The rise of LPMs reflects changing consumer behaviour, particularly among Gen Z and digitally native users who prioritise speed, convenience, and familiarity over legacy payment instruments. In many markets, consumers increasingly prefer payment methods that are native to their banking or mobile ecosystems rather than card-based abstractions layered on top. This trend is especially pronounced in regions where cards never achieved universal penetration, but it is now accelerating even in traditionally card-heavy markets.
Stuart Neal, CEO of Boku, attributed this transformation to both demand-side and supply-side forces. “Local Payment Methods (LPMs) have had a meteoric rise over the past decade. It’s hard to overstate what a significant and rapid change we’ve seen, and behind it are two main driving forces: changing consumer preferences and rapid technological innovation,” he notes. His observation highlights a broader reality for the payments industry.
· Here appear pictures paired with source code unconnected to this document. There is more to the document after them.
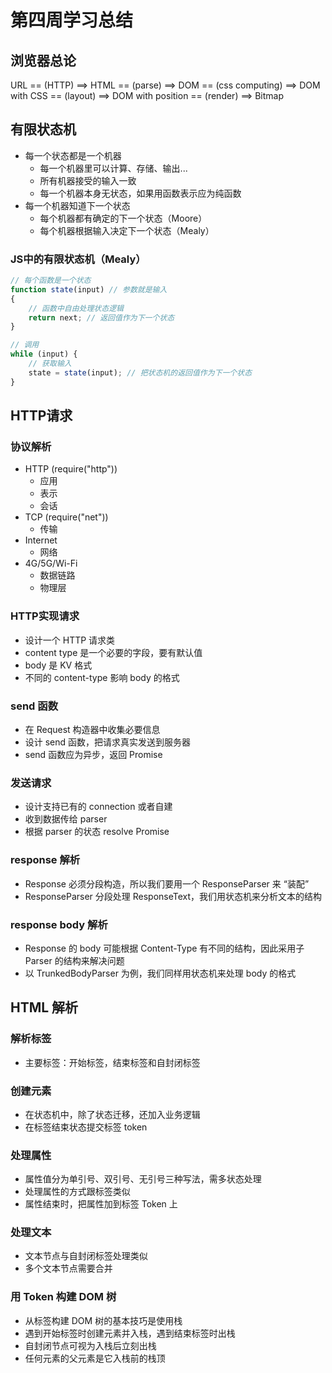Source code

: # 第四周学习总结

## 浏览器总论

URL == (HTTP) ==> HTML == (parse) ==> DOM == (css computing) ==> DOM with CSS == (layout) ==> DOM with position == (render) ==> Bitmap

## 有限状态机

* 每一个状态都是一个机器
  * 每一个机器里可以计算、存储、输出...
  * 所有机器接受的输入一致
  * 每一个机器本身无状态，如果用函数表示应为纯函数 
* 每一个机器知道下一个状态
  * 每个机器都有确定的下一个状态（Moore）
  * 每个机器根据输入决定下一个状态（Mealy） 

### JS中的有限状态机（Mealy）

```js
// 每个函数是一个状态
function state(input) // 参数就是输入
{
	// 函数中自由处理状态逻辑
	return next; // 返回值作为下一个状态
}

// 调用
while (input) {
	// 获取输入
	state = state(input); // 把状态机的返回值作为下一个状态
}

```

## HTTP请求

### 协议解析

* HTTP (require("http"))
	* 应用
	* 表示
	* 会话
* TCP  (require("net"))
	* 传输
* Internet
	* 网络
* 4G/5G/Wi-Fi
	* 数据链路
	* 物理层 

### HTTP实现请求

* 设计一个 HTTP 请求类
* content type 是一个必要的字段，要有默认值
* body 是 KV 格式
* 不同的 content-type 影响 body 的格式

### send 函数

* 在 Request 构造器中收集必要信息
* 设计 send 函数，把请求真实发送到服务器
* send 函数应为异步，返回 Promise

### 发送请求

* 设计支持已有的 connection 或者自建
* 收到数据传给 parser
* 根据 parser 的状态 resolve Promise

### response 解析

* Response 必须分段构造，所以我们要用一个 ResponseParser 来 “装配”
* ResponseParser 分段处理 ResponseText，我们用状态机来分析文本的结构

### response body 解析

* Response 的 body 可能根据 Content-Type 有不同的结构，因此采用子 Parser 的结构来解决问题
* 以 TrunkedBodyParser 为例，我们同样用状态机来处理 body 的格式

## HTML 解析

### 解析标签

* 主要标签：开始标签，结束标签和自封闭标签

### 创建元素

* 在状态机中，除了状态迁移，还加入业务逻辑
* 在标签结束状态提交标签 token

### 处理属性

* 属性值分为单引号、双引号、无引号三种写法，需多状态处理
* 处理属性的方式跟标签类似
* 属性结束时，把属性加到标签 Token 上

### 处理文本

* 文本节点与自封闭标签处理类似
* 多个文本节点需要合并

### 用 Token 构建 DOM 树

* 从标签构建 DOM 树的基本技巧是使用栈
* 遇到开始标签时创建元素并入栈，遇到结束标签时出栈
* 自封闭节点可视为入栈后立刻出栈
* 任何元素的父元素是它入栈前的栈顶


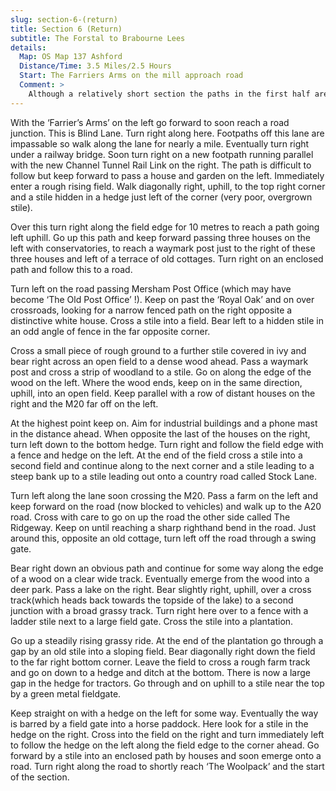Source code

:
 ```yaml
---
slug: section-6-(return)
title: Section 6 (Return)
subtitle: The Forstal to Brabourne Lees
details:
  Map: OS Map 137 Ashford
  Distance/Time: 3.5 Miles/2.5 Hours
  Start: The Farriers Arms on the mill approach road
  Comment: >
    Although a relatively short section the paths in the first half are not at all easy to find and progress may be slow. Views in the second half are good and the parkland makes a real change.
---
```

With the ‘Farrier’s Arms’ on the left go forward to soon reach a road junction. This is Blind Lane. Turn right along here. Footpaths off this lane are impassable so walk along the lane for nearly a mile. Eventually turn right under a railway bridge. Soon turn right on a new footpath running parallel with the new Channel Tunnel Rail Link on the right. The path is difficult to follow but keep forward to pass a house and garden on the left. Immediately enter a rough rising field. Walk diagonally right, uphill, to the top right corner and a stile hidden in a hedge just left of the corner (very poor, overgrown stile).

Over this turn right along the field edge for 10 metres to reach a path going left uphill. Go up this path and keep forward passing three houses on the left with conservatories, to reach a waymark post just to the right of these three houses and left of a terrace of old cottages. Turn right on an enclosed path and follow this to a road.

Turn left on the road passing Mersham Post Office (which may have become ‘The Old Post Office’ !). Keep on past the ‘Royal Oak’ and on over crossroads, looking for a narrow fenced path on the right opposite a distinctive white house. Cross a stile into a field. Bear left to a hidden stile in an odd angle of fence in the far opposite corner.

Cross a small piece of rough ground to a further stile covered in ivy and bear right across an open field to a dense wood ahead. Pass a waymark post and cross a strip of woodland to a stile. Go on along the edge of the wood on the left. Where the wood ends, keep on in the same direction, uphill, into an open field. Keep parallel with a row of distant houses on the right and the M20 far off on the left.

At the highest point keep on. Aim for industrial buildings and a phone mast in the distance ahead. When opposite the last of the houses on the right, turn left down to the bottom hedge. Turn right and follow the field edge with a fence and hedge on the left. At the end of the field cross a stile into a second field and continue along to the next corner and a stile leading to a steep bank up to a stile leading out onto a country road called Stock Lane.

Turn left along the lane soon crossing the M20. Pass a farm on the left and keep forward on the road (now blocked to vehicles) and walk up to the A20 road. Cross with care to go on up the road the other side called The Ridgeway. Keep on until reaching a sharp righthand bend in the road. Just around this, opposite an old cottage, turn left off the road through a swing gate.

Bear right down an obvious path and continue for some way along the edge of a wood on a clear wide track. Eventually emerge from the wood into a deer park. Pass a lake on the right. Bear slightly right, uphill, over a cross track(which heads back towards the topside of the lake) to a second junction with a broad grassy track. Turn right here over to a fence with a ladder stile next to a large field gate. Cross the stile into a plantation.

Go up a steadily rising grassy ride. At the end of the plantation go through a gap by an old stile into a sloping field. Bear diagonally right down the field to the far right bottom corner. Leave the field to cross a rough farm track and go on down to a hedge and ditch at the bottom. There is now a large gap in the hedge for tractors. Go through and on uphill to a stile near the top by a green metal fieldgate.

Keep straight on with a hedge on the left for some way. Eventually the way is barred by a field gate into a horse paddock. Here look for a stile in the hedge on the right. Cross into the field on the right and turn immediately left to follow the hedge on the left along the field edge to the corner ahead. Go forward by a stile into an enclosed path by houses and soon emerge onto a road. Turn right along the road to shortly reach ‘The Woolpack’ and the start of the section.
The shift toward LPMs is not simply about cost or checkout optimisation; it reflects a deeper alignment between payments infrastructure and how consumers already manage money in their daily lives.
For merchants, the implications are becoming increasingly clear. Capturing a share of the $10.6 trillion global eCommerce opportunity will depend less on optimising card acceptance and more on supporting the right mix of local payment methods across geographies. Failure to do so risks excluding large segments of customers who may abandon transactions if their preferred payment option is unavailable. This is particularly relevant for cross-border eCommerce, where reliance on cards alone can limit reach and increase friction.
From a fintech and infrastructure perspective, the rise of LPMs introduces both opportunity and complexity. While alternative payment systems can reduce dependency on global card networks, they also create challenges around orchestration, reconciliation, fraud management, and regulatory compliance across jurisdictions. As a result, demand is growing for payment platforms that can aggregate, manage, and optimise multiple local methods through a single integration.
Ultimately, the data points to a payments ecosystem in transition. Cards are not disappearing, but they are no longer the default endpoint of digital commerce. Instead, they are becoming one option among many in a rapidly diversifying payments stack. As consumer preferences continue to evolve and real-time payment infrastructure expands globally, local payment methods are moving from the periphery to the core of digital commerce strategy.